Work task —
Copy out only the span from the line with "Andromeda es un" to the end of the data, both ends kept, word for word.

------------------------

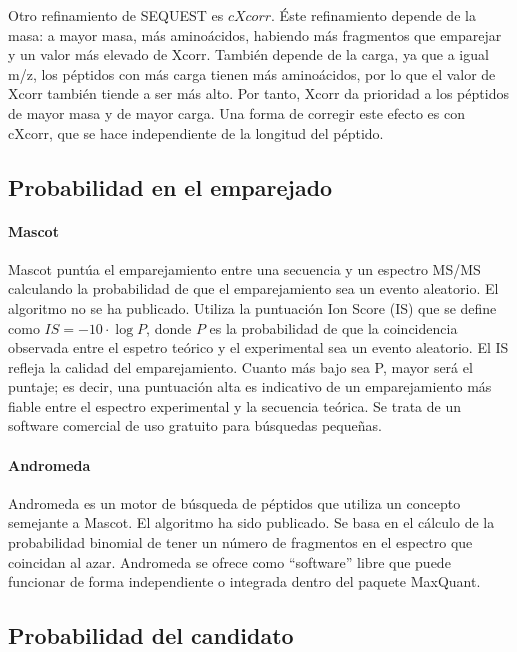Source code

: Otro refinamiento de SEQUEST es $cXcorr$. Éste refinamiento depende de la masa: a mayor masa, más aminoácidos, habiendo más fragmentos que emparejar y un valor más elevado de Xcorr. También depende de la carga, ya que a igual m/z, los péptidos con más carga tienen más aminoácidos, por lo que el valor de Xcorr también tiende a ser más alto. Por tanto, Xcorr da prioridad a los péptidos de mayor masa y de mayor carga. Una forma de corregir este efecto es con cXcorr, que se hace independiente de la longitud del péptido.

\subsection{Probabilidad en el emparejado}
\paragraph{Mascot}
Mascot puntúa el emparejamiento entre una secuencia y un espectro MS/MS calculando la probabilidad de que el emparejamiento sea un evento aleatorio. El algoritmo no se ha publicado. Utiliza la puntuación Ion Score (IS) que se define como $IS = -10 \cdot \log P$, donde $P$ es la probabilidad de que la coincidencia observada entre el espetro teórico y el experimental sea un evento aleatorio. El IS refleja la calidad del emparejamiento. Cuanto más bajo sea P, mayor será el puntaje; es decir, una puntuación alta es indicativo de un emparejamiento más fiable entre el espectro experimental y la secuencia teórica. Se trata de un software comercial de uso gratuito para búsquedas pequeñas.

\paragraph{Andromeda}
Andromeda es un motor de búsqueda de péptidos que utiliza un concepto semejante a Mascot. El algoritmo ha sido publicado. Se basa en el cálculo de la probabilidad binomial de tener un número de fragmentos en el espectro que coincidan al azar. Andromeda se ofrece como “software” libre que puede funcionar de forma independiente o integrada dentro del paquete MaxQuant.

\subsection{Probabilidad del candidato}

------------------------

Answer for the task —
Andromeda es un motor de búsqueda de péptidos que utiliza un concepto semejante a Mascot. El algoritmo ha sido publicado. Se basa en el cálculo de la probabilidad binomial de tener un número de fragmentos en el espectro que coincidan al azar. Andromeda se ofrece como “software” libre que puede funcionar de forma independiente o integrada dentro del paquete MaxQuant.

\subsection{Probabilidad del candidato}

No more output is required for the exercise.